The problem has been that the majority of streaming inventory just isn’t accessible to anyone but the big brands. It required expensive video ads, a media planner, and in many cases, minimums that few brands could justify. Today, just about every streaming platform has created self-serve ad buying platforms that operate much like Facebook & Google’s, but that allow you to buy ads in places where attention is much higher, and competition is lower.

It’s never been easier for any brand, regardless of size, to record a short video or audio clip, then place it next to people’s favourite show. So why aren’t we all doing it?

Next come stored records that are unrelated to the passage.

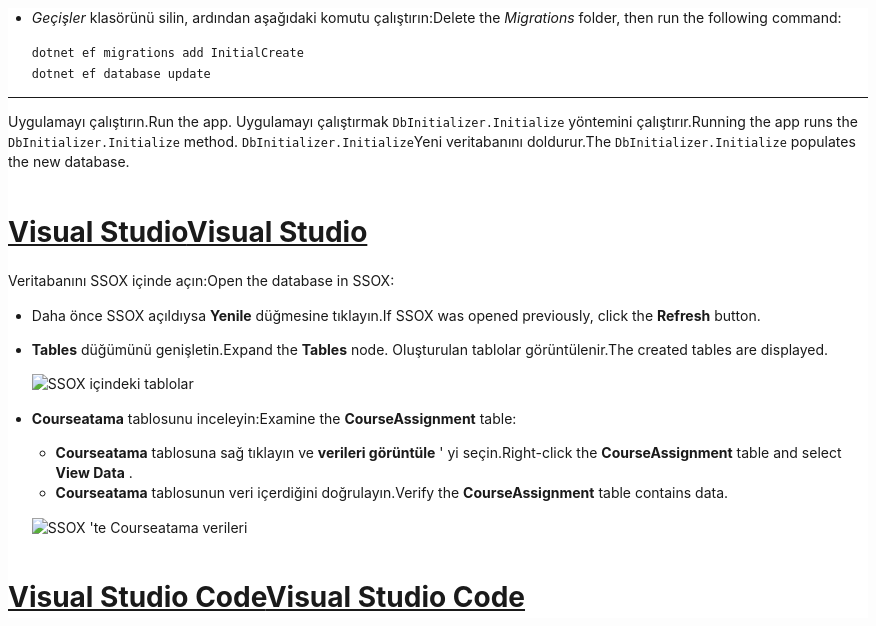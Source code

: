 * <span data-ttu-id="e0274-415">*Geçişler* klasörünü silin, ardından aşağıdaki komutu çalıştırın:</span><span class="sxs-lookup"><span data-stu-id="e0274-415">Delete the *Migrations* folder, then run the following command:</span></span>

  ```dotnetcli
  dotnet ef migrations add InitialCreate
  dotnet ef database update
  ```

---

<span data-ttu-id="e0274-416">Uygulamayı çalıştırın.</span><span class="sxs-lookup"><span data-stu-id="e0274-416">Run the app.</span></span> <span data-ttu-id="e0274-417">Uygulamayı çalıştırmak `DbInitializer.Initialize` yöntemini çalıştırır.</span><span class="sxs-lookup"><span data-stu-id="e0274-417">Running the app runs the `DbInitializer.Initialize` method.</span></span> <span data-ttu-id="e0274-418">`DbInitializer.Initialize`Yeni veritabanını doldurur.</span><span class="sxs-lookup"><span data-stu-id="e0274-418">The `DbInitializer.Initialize` populates the new database.</span></span>

# <a name="visual-studio"></a>[<span data-ttu-id="e0274-419">Visual Studio</span><span class="sxs-lookup"><span data-stu-id="e0274-419">Visual Studio</span></span>](#tab/visual-studio)

<span data-ttu-id="e0274-420">Veritabanını SSOX içinde açın:</span><span class="sxs-lookup"><span data-stu-id="e0274-420">Open the database in SSOX:</span></span>

* <span data-ttu-id="e0274-421">Daha önce SSOX açıldıysa **Yenile** düğmesine tıklayın.</span><span class="sxs-lookup"><span data-stu-id="e0274-421">If SSOX was opened previously, click the **Refresh** button.</span></span>
* <span data-ttu-id="e0274-422">**Tables** düğümünü genişletin.</span><span class="sxs-lookup"><span data-stu-id="e0274-422">Expand the **Tables** node.</span></span> <span data-ttu-id="e0274-423">Oluşturulan tablolar görüntülenir.</span><span class="sxs-lookup"><span data-stu-id="e0274-423">The created tables are displayed.</span></span>

  ![SSOX içindeki tablolar](complex-data-model/_static/ssox-tables.png)

* <span data-ttu-id="e0274-425">**Courseatama** tablosunu inceleyin:</span><span class="sxs-lookup"><span data-stu-id="e0274-425">Examine the **CourseAssignment** table:</span></span>

  * <span data-ttu-id="e0274-426">**Courseatama** tablosuna sağ tıklayın ve **verileri görüntüle** ' yi seçin.</span><span class="sxs-lookup"><span data-stu-id="e0274-426">Right-click the **CourseAssignment** table and select **View Data** .</span></span>
  * <span data-ttu-id="e0274-427">**Courseatama** tablosunun veri içerdiğini doğrulayın.</span><span class="sxs-lookup"><span data-stu-id="e0274-427">Verify the **CourseAssignment** table contains data.</span></span>

  ![SSOX 'te Courseatama verileri](complex-data-model/_static/ssox-ci-data.png)

# <a name="visual-studio-code"></a>[<span data-ttu-id="e0274-429">Visual Studio Code</span><span class="sxs-lookup"><span data-stu-id="e0274-429">Visual Studio Code</span></span>](#tab/visual-studio-code)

Part of the reason, of course, is inertia. Most of us now know how to budget for, and buy a bunch of Facebook ads, but getting our message up on Spotify requires learning a new system, and adapting everything from formats to reporting. The other part is the belief that steaming ads don’t drive real actions as successfully; That TV-style ads may work well for big brands that can invest in brand awareness, but because we need to see and track real results, it’s just not right for us.

The reality is that streaming ads are more actionable than ever, and in many cases they’re outperforming Facebook’s direct conversion ads. YouTube offers a whole array of shopping-style ads, Amazon can connect viewers directly to online purchases, and even Spotify can connect your ad to a landing page experience built to drive whatever type of conversion you’re looking for.

What we found for our clients is that Facebook and Google have been the only realistic option for the vast majority of businesses in recent years, but the networks that only the top spenders have been able to take advantage of are now practical options for just about everyone.

The only question left is: Which brands are willing to break out of our their own inertia and explore options outside of the walled gardens?